Dove tutto è grande, dalle strade ai grattacieli, anche l’Italia ha saputo ritagliarsi uno spazio capace di brillare. Al Javits Center, nel cuore della città che non dorme mai, il Summer Fancy Food Show 2025 è stato il palcoscenico di un’operazione ad alto valore simbolico: promuovere e difendere l’autenticità del Made in Italy agroalimentare proprio là dove l’Italian sounding morde di più.
L’occasione è stata l’incontro “Indicazioni geografiche italiane: una garanzia di qualità per il consumatore Usa”, che ha riunito al Padiglione Italia istituzioni, rappresentanti delle filiere e stakeholder del settore. A guidare il fronte italiano: Coldiretti e Filiera Italia, affiancati dal presidente Ettore Prandini, dal segretario generale Vincenzo Gesmundo, da Paolo De Castro, presidente di Filiera Italia, dal generale Maurizio Cintura (Guardia di Finanza – Washington DC), Riccardo Deserti (Origin International), Erica Di Giovancarlo (ICE New York), Felice Assenza (Icqrf), Luigi Scordamaglia (Filiera Italia) e Alessandro Schiatti (I Love Italian Food).
Un’alleanza per l’autenticità
Il messaggio più forte è arrivato con la firma di un nuovo accordo tra Coldiretti, Filiera Italia e l’associazione no profit I Love Italian Food. Un’alleanza pensata per valorizzare l’agroalimentare autentico italiano sui mercati internazionali, che guarda già al 2026: anno in cui, in occasione dei Mondiali di Calcio, aprirà a New York la House of Made in Italy. Sarà ospitata nella storica sede della Columbus Citizens Foundation, nell’Upper East Side, e rappresenterà un presidio permanente – culturale, istituzionale e commerciale – delle eccellenze italiane negli Stati Uniti.
Il turismo del gusto vale più dell’arte
Gli Stati Uniti restano un partner chiave per il settore agroalimentare italiano. Nel 2024 oltre 4 milioni di turisti americani hanno visitato l’Italia, e per il 35% di loro la motivazione principale è stata il cibo, più ancora dell’arte o del paesaggio. Un fenomeno che, secondo Coldiretti su dati Bankitalia, vale 2,3 miliardi di euro.
I viaggiatori americani cercano esperienze autentiche: visitano cantine, frantoi, birrifici agricoli e agriturismi – dove si contano oltre 135.000 presenze statunitensi – partecipano a corsi di cucina, degustazioni, e scelgono forme di turismo esperienziale come enoturismo, birraturismo e oleoturismo. In alcune regioni, la presenza di stranieri in agriturismo supera il 60%.

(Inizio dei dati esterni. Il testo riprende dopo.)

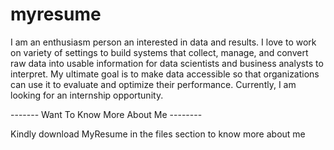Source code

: # myresume
I am an enthusiasm person an interested in data and results. 
I love to work on variety of settings to build systems that collect, manage, and convert raw data into usable information for data scientists and business analysts to interpret. 
My ultimate goal is to make data accessible so that organizations can use it to evaluate and optimize their performance. 
Currently, I am looking for an internship opportunity.

------- Want To Know More About Me --------

Kindly download MyResume in the files section to know more about me

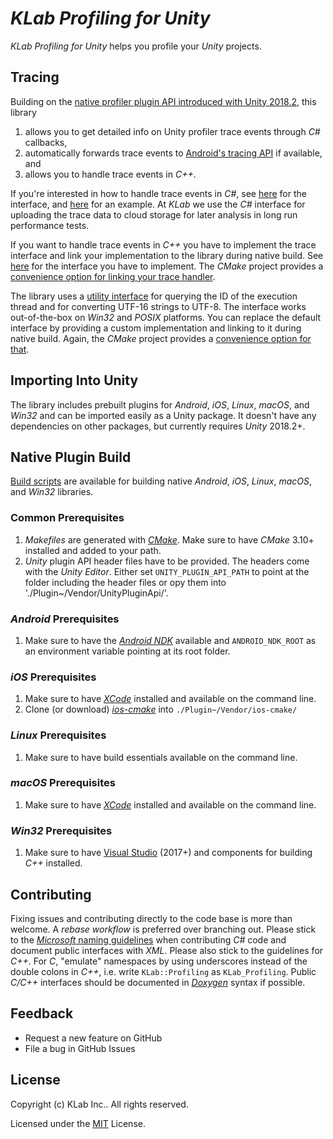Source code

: # *KLab Profiling for Unity*

*KLab Profiling for Unity* helps you profile your *Unity* projects.


## Tracing

Building on the [native profiler plugin API introduced with Unity 2018.2](https://unity3d.com/jp/unity/whats-new/unity-2018.2.0), this library  
1. allows you to get detailed info on Unity profiler trace events through *C#* callbacks,
1. automatically forwards trace events to [Android's tracing API](https://developer.android.com/ndk/guides/tracing) if available, and  
1. allows you to handle trace events in *C++*.

If you're interested in how to handle trace events in *C#*, see [here](Runtime/KLab/Profiling/LowLevel/TraceUtility.cs) for the interface,
and [here](Tests/KLab/Profiling/Tests/LowLevel/TraceUtilityTests#L16) for an example.
At *KLab* we use the *C#* interface for uploading the trace data to cloud storage for later analysis in long run performance tests.

If you want to handle trace events in *C++* you have to implement the trace interface and
link your implementation to the library during native build.
See [here](Plugins~/Include/Klab/Profiling.hpp#L39) for the interface you have to implement.
The *CMake* project provides a [convenience option for linking your trace handler](Plugins~/CMakeLists.txt#L14).

The library uses a [utility interface](Plugins~/Include/Klab/Profiling.hpp#L83)
for querying the ID of the execution thread and for converting UTF-16 strings to UTF-8.
The interface works out-of-the-box on *Win32* and *POSIX* platforms.
You can replace the default interface by providing a custom implementation and linking to it during native build.
Again, the *CMake* project provides a [convenience option for that](Plugins~/CMakeLists.txt#L15).


## Importing Into Unity

The library includes prebuilt plugins for *Android*, *iOS*, *Linux*, *macOS*, and *Win32* and can be imported easily as a Unity package.
It doesn't have any dependencies on other packages, but currently requires *Unity* 2018.2+.


## Native Plugin Build

[Build scripts](Plugins~/BuildScripts) are available for building native *Android*, *iOS*, *Linux*, *macOS*, and *Win32* libraries.

### Common Prerequisites

1. *Makefiles* are generated with [*CMake*](https://cmake.org/). Make sure to have *CMake* 3.10+ installed and added to your path.
1. *Unity* plugin API header files have to be provided. The headers come with the *Unity Editor*. Either set `UNITY_PLUGIN_API_PATH` to point at the folder including the header files or opy them into './Plugin~/Vendor/UnityPluginApi/'.

### *Android* Prerequisites

1. Make sure to have the [*Android NDK*](https://developer.android.com/ndk/) available and `ANDROID_NDK_ROOT` as an environment variable pointing at its root folder.

### *iOS* Prerequisites

1. Make sure to have [*XCode*](https://developer.apple.com/xcode/) installed and available on the command line.
1. Clone (or download) [*ios-cmake*](https://github.com/leetal/ios-cmake) into `./Plugin~/Vendor/ios-cmake/`

### *Linux* Prerequisites

1. Make sure to have build essentials available on the command line.

### *macOS* Prerequisites

1. Make sure to have [*XCode*](https://developer.apple.com/xcode/) installed and available on the command line.

### *Win32* Prerequisites

1. Make sure to have [Visual Studio](https://visualstudio.microsoft.com) (2017+) and components for building *C++* installed.


## Contributing

Fixing issues and contributing directly to the code base is more than welcome. A *rebase workflow* is preferred over branching out.
Please stick to the [*Microsoft* naming guidelines](https://docs.microsoft.com/en-ca/dotnet/standard/design-guidelines/naming-guidelines)
when contributing *C#* code and document public interfaces with *XML*. Please also stick to the guidelines for *C++*.
For *C*, "emulate" namespaces by using underscores instead of the double colons in *C++*, i.e. write `KLab::Profiling` as `KLab_Profiling`.
Public *C/C++* interfaces should be documented in [*Doxygen*](http://www.doxygen.org/) syntax if possible.


## Feedback

- Request a new feature on GitHub
- File a bug in GitHub Issues


## License

Copyright (c) KLab Inc.. All rights reserved.

Licensed under the [MIT](LICENSE) License.
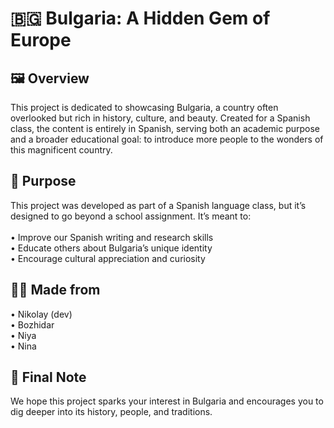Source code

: # 🇧🇬 Bulgaria: A Hidden Gem of Europe

## 🖼️ Overview 
This project is dedicated to showcasing Bulgaria, a country often overlooked but rich in history, culture, and beauty. Created for a Spanish class, the content is entirely in Spanish, serving both an academic purpose and a broader educational goal: to introduce more people to the wonders of this magnificent country.

## 🎯 Purpose
This project was developed as part of a Spanish language class, but it’s designed to go beyond a school assignment. It’s meant to:<br><br/>
	•	Improve our Spanish writing and research skills<br/>
	•	Educate others about Bulgaria’s unique identity<br/>
	•	Encourage cultural appreciation and curiosity

## 👨‍💻 Made from
  • Nikolay (dev)<br/>
  • Bozhidar<br/>
  • Niya<br/>
  • Nina

## 📝 Final Note

We hope this project sparks your interest in Bulgaria and encourages you to dig deeper into its history, people, and traditions.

De Castro: senza tutela perdiamo autenticità e futuro
Nel suo intervento d’apertura, Paolo De Castro ha richiamato l’attenzione sull’importanza strategica delle Indicazioni Geografiche, che valgono oltre 80 miliardi di euro in Europa e impiegano 800.000 persone solo in Italia. «Siamo leader nel mondo per numero di consorzi e per qualità delle filiere – ha affermato – ma se non vinciamo la battaglia del riconoscimento normativo e della comunicazione nei Paesi terzi, rischiamo di perdere il nostro vero vantaggio competitivo: l’autenticità».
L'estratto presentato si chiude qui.